__About this task__: When you reach the line in the data below that contains "should be near to", please start repeating lines exactly, and stop after the line that contains "Apart from some", repeating nothing else.

Plain-text document sources
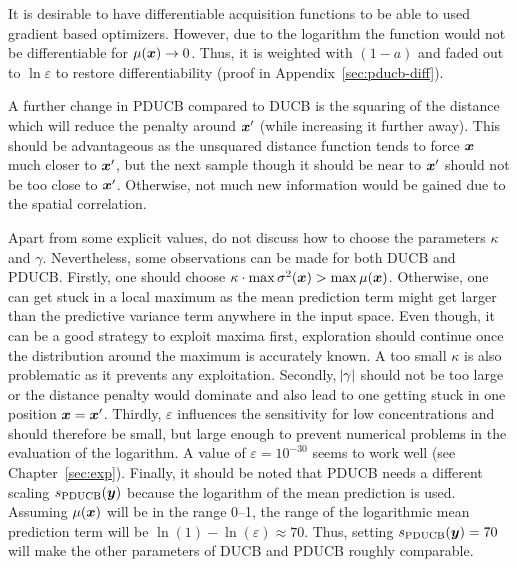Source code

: It is desirable to have differentiable acquisition functions to be able to used 
gradient based optimizers. However, due to the logarithm the function would not 
be differentiable for $\mu(\bm{x}) \rightarrow 0$. Thus, it is weighted with $(1 
- a)$ and faded out to $\ln \varepsilon$ to restore differentiability (proof in 
Appendix~\ref{sec:pducb-diff}).

A further change in PDUCB compared to DUCB is the squaring of the distance which 
will reduce the penalty around $\bm{x}'$ (while increasing it further away).  
This should be advantageous as the unsquared distance function tends to force 
$\bm{x}$ much closer to $\bm{x}'$, but the next sample though it should be near to 
$\bm{x}'$ should not be too close to $\bm{x}'$.  Otherwise, not much new 
information would be gained due to the spatial correlation.

Apart from some explicit values, \textcite{Marchant:2012wb} do not discuss how 
to choose the parameters $\kappa$ and $\gamma$. Nevertheless, some observations 
can be made for both DUCB and PDUCB\@. Firstly, one should choose $\kappa \cdot 
\max \sigma^2(\bm{x}) > \max \mu(\bm{x})$. Otherwise, one can get stuck in a local 
maximum as the mean prediction term might get larger than the predictive 
variance term anywhere in the input space. Even though, it can be a good 
strategy to exploit maxima first, exploration should continue once the 
distribution around the maximum is accurately known. A too small $\kappa$ is 
also problematic as it prevents any exploitation. Secondly, $\abs{\gamma}$ 
should not be too large or the distance penalty would dominate and also lead to 
one getting stuck in one position $\bm{x} = \bm{x}'$. Thirdly, $\varepsilon$ 
influences the sensitivity for low concentrations and should therefore be small, 
but large enough to prevent numerical problems in the evaluation of the 
logarithm. A value of $\varepsilon = 10^{-30}$ seems to work well (see 
Chapter~\ref{sec:exp}). Finally, it should be noted that PDUCB needs a different 
scaling $s_{\mathrm{PDUCB}}(\bm{y})$ because the logarithm of the mean prediction is 
used. Assuming $\mu(\bm{x})$ will be in the range \numrange{0}{1}, the range of 
the logarithmic mean prediction term will be $\ln(1) - \ln(\varepsilon) \approx 
70$. Thus, setting $s_{\mathrm{PDUCB}}(\bm{y}) = 70$ will make the other parameters of 
DUCB and PDUCB roughly comparable.

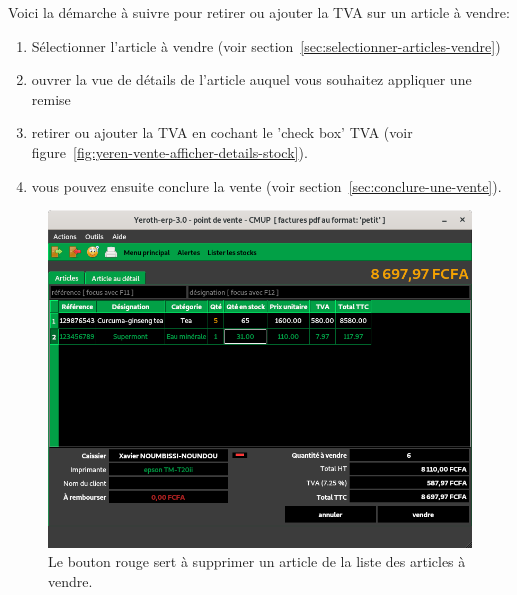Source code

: 
\label{sec:modifier-TVA-article}

Voici la d\'emarche \`a suivre pour retirer ou ajouter
la TVA sur un article \`a vendre:

\begin{enumerate}[1)]
	\item S\'electionner l'article \`a vendre (voir section~\ref{sec:selectionner-articles-vendre})
	\item ouvrer la vue de d\'etails de l'article auquel
	vous souhaitez appliquer une remise
	
	\item retirer ou ajouter la TVA en cochant le 'check box'
	TVA (voir figure~\ref{fig:yeren-vente-afficher-details-stock}).
	
	\item vous pouvez ensuite conclure la vente (voir section~\ref{sec:conclure-une-vente}).
\end{enumerate} 

\newpage
{}

\begin{figure}[!htbp]
	\centering
	\includegraphics[scale=0.63]{images/yeren-vendre-supprimer-article.png}
	\caption{Le bouton rouge sert \`a supprimer un article
		de la liste des articles \`a vendre.}
	\label{fig:yeren-vendre-supprimer-article}
\end{figure}

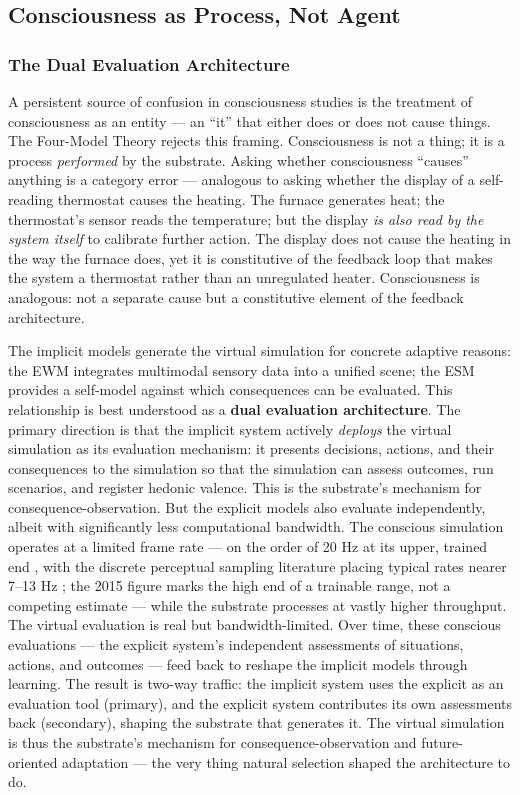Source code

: \documentclass[12pt]{article}
\newcommand{\revstart}{}
\newcommand{\revend}{}
\begin{document}
\subsection{Consciousness as Process, Not Agent}



\subsubsection{The Dual Evaluation Architecture}


A persistent source of confusion in consciousness studies is the treatment of consciousness as an entity --- an ``it'' that either does or does not cause things. The Four-Model Theory rejects this framing. Consciousness is not a thing; it is a process \emph{performed} by the substrate. Asking whether consciousness ``causes'' anything is a category error --- {\revstart analogous to asking whether the display of a self-reading thermostat causes the heating. The furnace generates heat; the thermostat's sensor reads the temperature; but the display \emph{is also read by the system itself} to calibrate further action. The display does not cause the heating in the way the furnace does, yet it is constitutive of the feedback loop that makes the system a thermostat rather than an unregulated heater. Consciousness is analogous: not a separate cause but a constitutive element of the feedback architecture.\revend}

The implicit models generate the virtual simulation for concrete adaptive reasons: the EWM integrates multimodal sensory data into a unified scene; the ESM provides a self-model against which consequences can be evaluated. This relationship is best understood as a \textbf{dual evaluation architecture}. The primary direction is that the implicit system actively \emph{deploys} the virtual simulation as its evaluation mechanism: it presents decisions, actions, and their consequences to the simulation so that the simulation can assess outcomes, run scenarios, and register hedonic valence. This is the substrate's mechanism for consequence-observation. But the explicit models also evaluate independently, albeit with significantly less computational bandwidth. The conscious simulation operates at a limited frame rate --- on the order of 20 Hz at its upper, trained end \citep{Gruber2015}, with the discrete perceptual sampling literature placing typical rates nearer 7--13 Hz \citep{VanRullen2003}; the 2015 figure marks the high end of a trainable range, not a competing estimate --- while the substrate processes at vastly higher throughput. The virtual evaluation is real but bandwidth-limited. Over time, these conscious evaluations --- the explicit system's independent assessments of situations, actions, and outcomes --- feed back to reshape the implicit models through learning. The result is two-way traffic: the implicit system uses the explicit as an evaluation tool (primary), and the explicit system contributes its own assessments back (secondary), shaping the substrate that generates it. The virtual simulation is thus the substrate's mechanism for consequence-observation and future-oriented adaptation --- the very thing natural selection shaped the architecture to do.
\end{document}
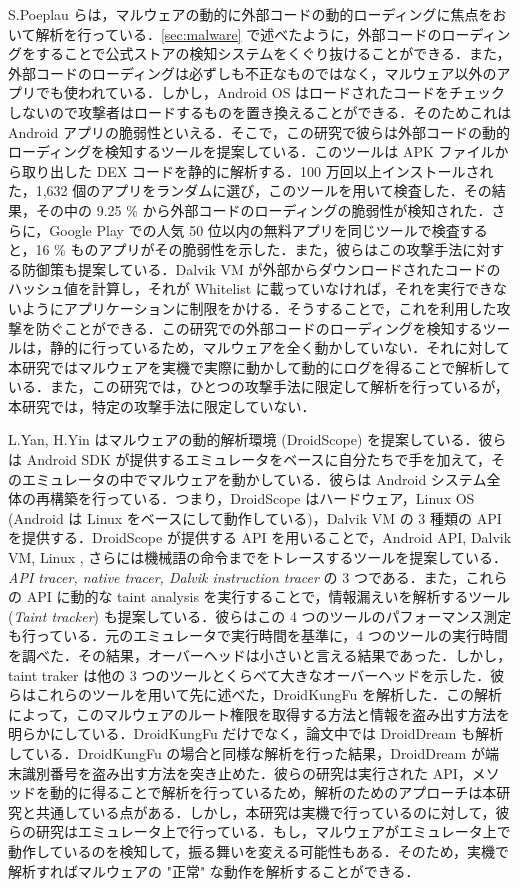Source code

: \documentclass[12pt]{jsarticle}
\begin{document}
S.Poeplau らは，マルウェアの動的に外部コードの動的ローディングに焦点をおいて解析を行っている．\ref{sec:malware} で述べたように，外部コードのローディングをすることで公式ストアの検知システムをくぐり抜けることができる．また，外部コードのローディングは必ずしも不正なものではなく，マルウェア以外のアプリでも使われている．しかし，Android OS はロードされたコードをチェックしないので攻撃者はロードするものを置き換えることができる．そのためこれは Android アプリの脆弱性といえる．そこで，この研究で彼らは外部コードの動的ローディングを検知するツールを提案している．このツールは APK ファイルから取り出した DEX コードを静的に解析する．100 万回以上インストールされた，1,632 個のアプリをランダムに選び，このツールを用いて検査した．その結果，その中の 9.25 \% から外部コードのローディングの脆弱性が検知された．さらに，Google Play  での人気 50 位以内の無料アプリを同じツールで検査すると，16 \% ものアプリがその脆弱性を示した．また，彼らはこの攻撃手法に対する防御策も提案している．Dalvik VM が外部からダウンロードされたコードのハッシュ値を計算し，それが Whitelist に載っていなければ，それを実行できないようにアプリケーションに制限をかける．そうすることで，これを利用した攻撃を防ぐことができる．この研究での外部コードのローディングを検知するツールは，静的に行っているため，マルウェアを全く動かしていない．それに対して本研究ではマルウェアを実機で実際に動かして動的にログを得ることで解析している．また，この研究では，ひとつの攻撃手法に限定して解析を行っているが，本研究では，特定の攻撃手法に限定していない．

L.Yan, H.Yin はマルウェアの動的解析環境 (DroidScope) を提案している．彼らは Android SDK が提供するエミュレータをベースに自分たちで手を加えて，そのエミュレータの中でマルウェアを動かしている．彼らは Android システム全体の再構築を行っている．つまり，DroidScope はハードウェア，Linux OS (Android は Linux をベースにして動作している)，Dalvik VM の 3 種類の API を提供する．DroidScope が提供する API を用いることで，Android API, Dalvik VM, Linux , さらには機械語の命令までをトレースするツールを提案している．{\it API tracer, native tracer, Dalvik instruction tracer} の 3 つである．また，これらの API に動的な taint analysis を実行することで，情報漏えいを解析するツール ({\it Taint tracker}) も提案している．彼らはこの 4 つのツールのパフォーマンス測定も行っている．元のエミュレータで実行時間を基準に，4 つのツールの実行時間を調べた．その結果，オーバーヘッドは小さいと言える結果であった．しかし，taint traker は他の 3 つのツールとくらべて大きなオーバーヘッドを示した．彼らはこれらのツールを用いて先に述べた，DroidKungFu を解析した．この解析によって，このマルウェアのルート権限を取得する方法と情報を盗み出す方法を明らかにしている．DroidKungFu だけでなく，論文中では DroidDream も解析している．DroidKungFu の場合と同様な解析を行った結果，DroidDream が端末識別番号を盗み出す方法を突き止めた．彼らの研究は実行された API，メソッドを動的に得ることで解析を行っているため，解析のためのアプローチは本研究と共通している点がある．しかし，本研究は実機で行っているのに対して，彼らの研究はエミュレータ上で行っている．もし，マルウェアがエミュレータ上で動作しているのを検知して，振る舞いを変える可能性もある．そのため，実機で解析すればマルウェアの "正常" な動作を解析することができる．
\end{document}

__Answer for this exercise__:
$\bm{x}$ much closer to $\bm{x}'$, but the next sample though it should be near to 
$\bm{x}'$ should not be too close to $\bm{x}'$.  Otherwise, not much new 
information would be gained due to the spatial correlation.

Apart from some explicit values, \textcite{Marchant:2012wb} do not discuss how 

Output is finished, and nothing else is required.